Full Text in German below.


Von der Forschung in den Alltag: App beschleunigt Informationswege bei seltenen Stoffwechselerkrankungen

Angeborene Stoffwechselerkrankungen wie die Phenylketonurie (PKU) prägen den Alltag der Betroffenen enorm: Sie müssen eine strikte Diät halten und ihre Blutwerte regelmäßig kontrollieren lassen. Eine App, die ein Team der Medizinischen Fakultät Heidelberg der Universität Heidelberg gemeinsam mit Kooperationspartnern entwickelt hat, soll Betroffenen den Alltag zukünftig erleichtern. Die Anwendung erlaubt den digitalen Austausch von Laborwerten, Ernährungsplänen und anstehenden Untersuchungsterminen.

Fingerspitze desinfizieren, ein Pieks mit einer Lanzette, dann zwei kreisrunde Felder auf einer Trockenblutkarte mit Bluttropfen ausfüllen: Patientinnen und Patienten mit der Stoffwechselkrankheit Phenylketonurie (PKU) kennen das Prozedere. Abhängig vom Alter schicken sie in festen Intervallen ihre Blutproben per Post in ein Stoffwechsellabor. Hier werden verschiedene Werte kontrolliert, die relevant sind für die Steuerung der Ernährungstherapie. Gibt es auffällige Ergebnisse, werden die erforderlichen Therapieanpassungen telefonisch besprochen, die schriftlichen Befunde folgen auf dem Postweg. Der gesamte Prozess dauert in der Regel vier bis fünf Tage, manchmal auch mehr als eine Woche.

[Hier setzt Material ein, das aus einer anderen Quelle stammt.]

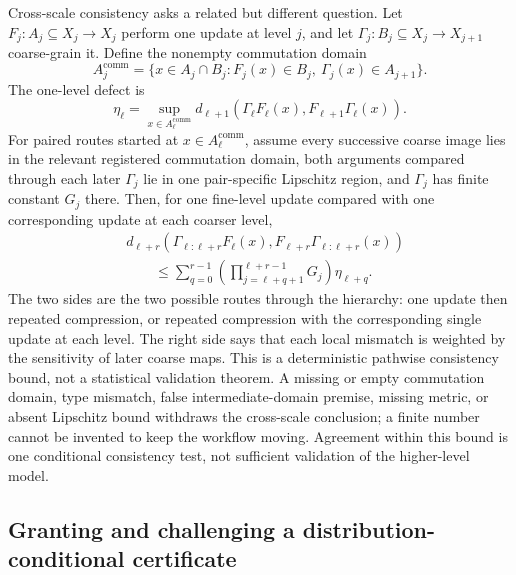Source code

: \documentclass[10pt]{article}
\theoremstyle{definition}
\begin{document}
Cross-scale consistency asks a related but different question. Let
\(F_j:A_j\subseteq X_j\to X_j\) perform one update at level \(j\), and let
\(\Gamma_j:B_j\subseteq X_j\to X_{j+1}\) coarse-grain it.
Define the nonempty commutation domain
\[
A_j^{\mathrm{comm}}=\{x\in A_j\cap B_j:
F_j(x)\in B_j,\ \Gamma_j(x)\in A_{j+1}\}.
\]
The one-level defect is
\[
\eta_\ell=\sup_{x\in A_\ell^{\mathrm{comm}}}
d_{\ell+1}(\Gamma_\ell F_\ell(x),F_{\ell+1}\Gamma_\ell(x)).
\]
For paired routes started at \(x\in A_\ell^{\mathrm{comm}}\), assume every successive coarse image
lies in the relevant registered commutation domain, both arguments compared through each later \(\Gamma_j\) lie in
one pair-specific Lipschitz region, and \(\Gamma_j\) has finite constant \(G_j\) there. Then, for
one fine-level update compared with one corresponding update at each coarser level,
\begin{equation}
\begin{split}
&d_{\ell+r}\!\left(
\Gamma_{\ell:\ell+r}F_\ell(x),
F_{\ell+r}\Gamma_{\ell:\ell+r}(x)
\right)\\
&\qquad\le
\sum_{q=0}^{r-1}
\left(\prod_{j=\ell+q+1}^{\ell+r-1}G_j\right)\eta_{\ell+q}.
\end{split}
\label{eq:cross}
\end{equation}
The two sides are the two possible routes through the hierarchy: one update then repeated
compression, or repeated compression with the corresponding single update at each level. The
right side says that each local mismatch is weighted by the sensitivity of later coarse maps. This
is a deterministic pathwise consistency bound, not a statistical validation theorem. A missing or
empty commutation domain, type mismatch, false intermediate-domain premise, missing metric, or absent
Lipschitz bound withdraws the cross-scale conclusion; a finite number cannot be invented to keep
the workflow moving. Agreement within this bound is one conditional consistency test, not
sufficient validation of the higher-level model.

\subsection{Granting and challenging a distribution-conditional certificate}
\end{document}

Um die Abläufe zu erleichtern, zu beschleunigen und die Versorgung nachhaltig zu verbessern, wurde im Dietmar-Hopp-Stoffwechselzentrum des Zentrums für Kinder- und Jugendmedizin am Universitätsklinikum Heidelberg eine neue App für Patientinnen und Patienten sowie das Behandlungsteam entwickelt. An dem Kooperationsprojekt waren neben Teams der Medizinischen Fakultät Heidelberg der Universität Heidelberg auch Wissenschaftlerinnen und Wissenschaftler des Max-Planck-Instituts für medizinische Forschung sowie der Heidelberger App-Entwickler phellow seven beteiligt. Die Projektleitung lag bei Professor Dr. Thomas Opladen, Medizinische Fakultät Heidelberg der Universität Heidelberg und Ärztlicher Leiter der Pädiatrischen Stoffwechselambulanz der Kinderklinik. Die Forschungsergebnisse wurden aktuell im „Journal of Inherited Metabolic Disease“ publiziert. Kinder, Jugendliche und Erwachsene mit PKU, die die mobile Anwendung nutzen, müssen zwar weiterhin Trockenblutkarten einsenden. Das Behandlungsteam kann die relevanten Befunde ab jetzt jedoch direkt in die App übermitteln, wo sie von den Betroffenen abgerufen werden können. Das reduziert den Aufwand, verkürzt die Zeit zwischen Blutentnahme und Befundübermittlung und ermöglicht bei Bedarf eine schnelle Anpassung der Diät.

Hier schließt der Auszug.